AppHarvest is focused on farming more sustainably, using up to 90 percent less water than open-field agriculture and only recycled rainwater.
“Julie’s deep experience optimizing complex manufacturing and distribution networks for major consumer goods companies and her proven ability to drive productivity across the supply chain will help us to deliver improved profitability as we scale,” said AppHarvest President David Lee.
Nelson will play an integral role as an executive management committee member, reporting to Lee, and will aid in developing company strategy, establishing operations and driving efficiency to reach productivity and cost goals while ensuring quality and customer satisfaction.

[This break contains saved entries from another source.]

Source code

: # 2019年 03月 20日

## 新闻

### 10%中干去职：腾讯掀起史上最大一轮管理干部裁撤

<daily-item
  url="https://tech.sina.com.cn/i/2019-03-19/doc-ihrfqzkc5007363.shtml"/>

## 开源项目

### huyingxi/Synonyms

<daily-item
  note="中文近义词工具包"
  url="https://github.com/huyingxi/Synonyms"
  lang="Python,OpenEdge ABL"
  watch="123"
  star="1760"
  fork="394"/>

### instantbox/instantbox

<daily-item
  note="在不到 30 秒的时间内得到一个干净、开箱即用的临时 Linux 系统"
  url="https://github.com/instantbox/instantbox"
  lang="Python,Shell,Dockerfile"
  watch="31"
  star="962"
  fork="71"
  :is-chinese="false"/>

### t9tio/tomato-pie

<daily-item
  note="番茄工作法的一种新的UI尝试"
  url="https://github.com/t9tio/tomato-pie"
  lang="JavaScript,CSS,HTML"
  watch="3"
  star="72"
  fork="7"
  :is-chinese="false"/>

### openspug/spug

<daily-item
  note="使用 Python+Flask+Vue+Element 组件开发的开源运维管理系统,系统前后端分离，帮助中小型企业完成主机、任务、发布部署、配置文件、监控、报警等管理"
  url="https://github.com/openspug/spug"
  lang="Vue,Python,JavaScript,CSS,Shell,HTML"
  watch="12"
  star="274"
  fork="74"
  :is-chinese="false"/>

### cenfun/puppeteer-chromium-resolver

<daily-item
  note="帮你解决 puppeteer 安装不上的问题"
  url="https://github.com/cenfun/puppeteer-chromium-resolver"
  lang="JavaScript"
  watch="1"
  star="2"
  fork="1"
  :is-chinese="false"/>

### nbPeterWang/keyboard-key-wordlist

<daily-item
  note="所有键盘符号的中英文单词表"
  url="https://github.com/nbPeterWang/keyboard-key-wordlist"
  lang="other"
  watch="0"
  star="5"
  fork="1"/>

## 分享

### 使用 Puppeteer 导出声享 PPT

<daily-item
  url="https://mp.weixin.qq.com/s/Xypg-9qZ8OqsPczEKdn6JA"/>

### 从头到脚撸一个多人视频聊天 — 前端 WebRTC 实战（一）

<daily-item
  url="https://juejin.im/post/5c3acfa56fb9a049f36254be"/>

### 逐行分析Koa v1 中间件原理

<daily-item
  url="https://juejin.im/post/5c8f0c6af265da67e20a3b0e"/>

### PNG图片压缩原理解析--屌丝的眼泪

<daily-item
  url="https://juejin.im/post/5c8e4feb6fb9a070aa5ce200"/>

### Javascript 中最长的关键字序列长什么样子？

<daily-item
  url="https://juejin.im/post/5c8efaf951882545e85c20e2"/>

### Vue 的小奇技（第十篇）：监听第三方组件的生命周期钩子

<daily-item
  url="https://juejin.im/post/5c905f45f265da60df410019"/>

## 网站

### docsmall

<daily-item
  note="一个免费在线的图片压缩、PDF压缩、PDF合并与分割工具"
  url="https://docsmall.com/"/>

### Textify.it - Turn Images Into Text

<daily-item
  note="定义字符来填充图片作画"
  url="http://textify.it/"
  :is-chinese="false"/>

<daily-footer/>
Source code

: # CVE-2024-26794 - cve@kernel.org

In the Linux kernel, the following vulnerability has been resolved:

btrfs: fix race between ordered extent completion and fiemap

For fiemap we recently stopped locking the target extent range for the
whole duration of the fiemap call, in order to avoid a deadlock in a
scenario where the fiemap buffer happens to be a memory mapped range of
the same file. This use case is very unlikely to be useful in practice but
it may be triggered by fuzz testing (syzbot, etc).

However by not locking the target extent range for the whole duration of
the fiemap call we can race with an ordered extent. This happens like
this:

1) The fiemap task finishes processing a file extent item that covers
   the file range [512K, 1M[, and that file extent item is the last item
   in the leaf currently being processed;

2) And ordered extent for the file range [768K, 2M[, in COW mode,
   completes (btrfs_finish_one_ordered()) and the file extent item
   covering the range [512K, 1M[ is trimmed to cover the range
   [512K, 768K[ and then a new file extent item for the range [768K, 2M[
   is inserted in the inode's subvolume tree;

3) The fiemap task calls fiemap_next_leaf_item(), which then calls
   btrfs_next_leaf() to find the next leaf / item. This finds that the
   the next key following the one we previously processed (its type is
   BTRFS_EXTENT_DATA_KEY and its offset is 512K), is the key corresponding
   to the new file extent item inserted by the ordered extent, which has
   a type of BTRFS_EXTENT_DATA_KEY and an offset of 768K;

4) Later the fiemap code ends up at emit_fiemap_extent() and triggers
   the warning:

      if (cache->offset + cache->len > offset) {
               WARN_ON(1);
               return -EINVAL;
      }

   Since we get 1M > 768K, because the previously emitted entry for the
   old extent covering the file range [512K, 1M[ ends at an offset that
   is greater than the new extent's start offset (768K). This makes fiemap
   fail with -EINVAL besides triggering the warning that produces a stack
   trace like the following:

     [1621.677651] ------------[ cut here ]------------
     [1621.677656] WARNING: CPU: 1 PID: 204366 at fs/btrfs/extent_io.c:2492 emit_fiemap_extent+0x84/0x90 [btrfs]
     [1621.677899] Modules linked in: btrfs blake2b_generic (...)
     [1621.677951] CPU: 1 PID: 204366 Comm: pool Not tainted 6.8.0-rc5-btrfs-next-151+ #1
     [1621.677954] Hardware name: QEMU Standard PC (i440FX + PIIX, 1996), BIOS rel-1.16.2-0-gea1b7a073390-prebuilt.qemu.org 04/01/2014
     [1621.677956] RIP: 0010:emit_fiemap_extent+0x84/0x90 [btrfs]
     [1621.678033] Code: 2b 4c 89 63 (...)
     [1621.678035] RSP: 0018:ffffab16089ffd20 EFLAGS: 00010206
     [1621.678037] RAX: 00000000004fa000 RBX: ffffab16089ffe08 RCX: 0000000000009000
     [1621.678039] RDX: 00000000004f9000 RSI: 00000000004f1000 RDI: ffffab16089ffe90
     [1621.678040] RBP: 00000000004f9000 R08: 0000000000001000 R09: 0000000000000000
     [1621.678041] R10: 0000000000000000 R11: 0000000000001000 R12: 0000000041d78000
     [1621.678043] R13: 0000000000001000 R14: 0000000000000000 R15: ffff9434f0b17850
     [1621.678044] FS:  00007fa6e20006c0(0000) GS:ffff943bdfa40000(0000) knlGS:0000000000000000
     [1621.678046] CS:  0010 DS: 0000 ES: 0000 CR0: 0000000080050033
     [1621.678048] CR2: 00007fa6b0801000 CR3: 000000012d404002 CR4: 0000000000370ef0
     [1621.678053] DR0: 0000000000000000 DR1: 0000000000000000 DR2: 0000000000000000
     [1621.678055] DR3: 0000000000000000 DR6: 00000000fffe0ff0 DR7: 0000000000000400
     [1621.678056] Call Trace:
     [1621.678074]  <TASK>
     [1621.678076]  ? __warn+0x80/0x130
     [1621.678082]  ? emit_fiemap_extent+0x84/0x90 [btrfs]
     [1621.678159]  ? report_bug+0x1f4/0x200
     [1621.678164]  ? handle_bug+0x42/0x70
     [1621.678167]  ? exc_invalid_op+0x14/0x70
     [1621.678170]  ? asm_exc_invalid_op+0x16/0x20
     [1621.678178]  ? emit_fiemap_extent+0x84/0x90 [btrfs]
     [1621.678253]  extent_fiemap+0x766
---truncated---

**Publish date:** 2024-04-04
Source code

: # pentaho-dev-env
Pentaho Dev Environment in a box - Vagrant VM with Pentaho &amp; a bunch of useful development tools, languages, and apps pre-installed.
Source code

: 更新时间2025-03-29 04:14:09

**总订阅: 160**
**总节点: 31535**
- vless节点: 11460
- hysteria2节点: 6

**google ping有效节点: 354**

“Julie has battleground-tested experience in scaling operations across sites,” said AppHarvest Founder and CEO Jonathan Webb. “Her recent focus on improving sustainability in the food and beverage supply chain by reducing food waste, energy consumption and greenhouse gas emissions makes her a natural fit at AppHarvest.”
Nelson joins Morehead, Kentucky-based AppHarvest most recently from McKinsey & Co., following a long tenure with PepsiCo, where she led supply chain teams in the North American beverage business and the global operations team. Her focus areas included network optimization, scaling new digital technologies and end-to-end value chain productivity.
“AppHarvest’s mission aligns with my personal values,” Nelson said. “AppHarvest’s vision of combining the best that nature offers boosted with world-class technology to sustainably and affordably grow nutritious fruits and vegetables is inspiring, and I look forward to building a best-in-class operational team in support of this mission to build a climate-resilient food supply.”
Nelson holds a bachelor’s degree in economics from the Wharton School of the University of Pennsylvania and an MBA from Harvard Business School. She is an advisory council member for the West Virginia University Global Supply Chain Management Program.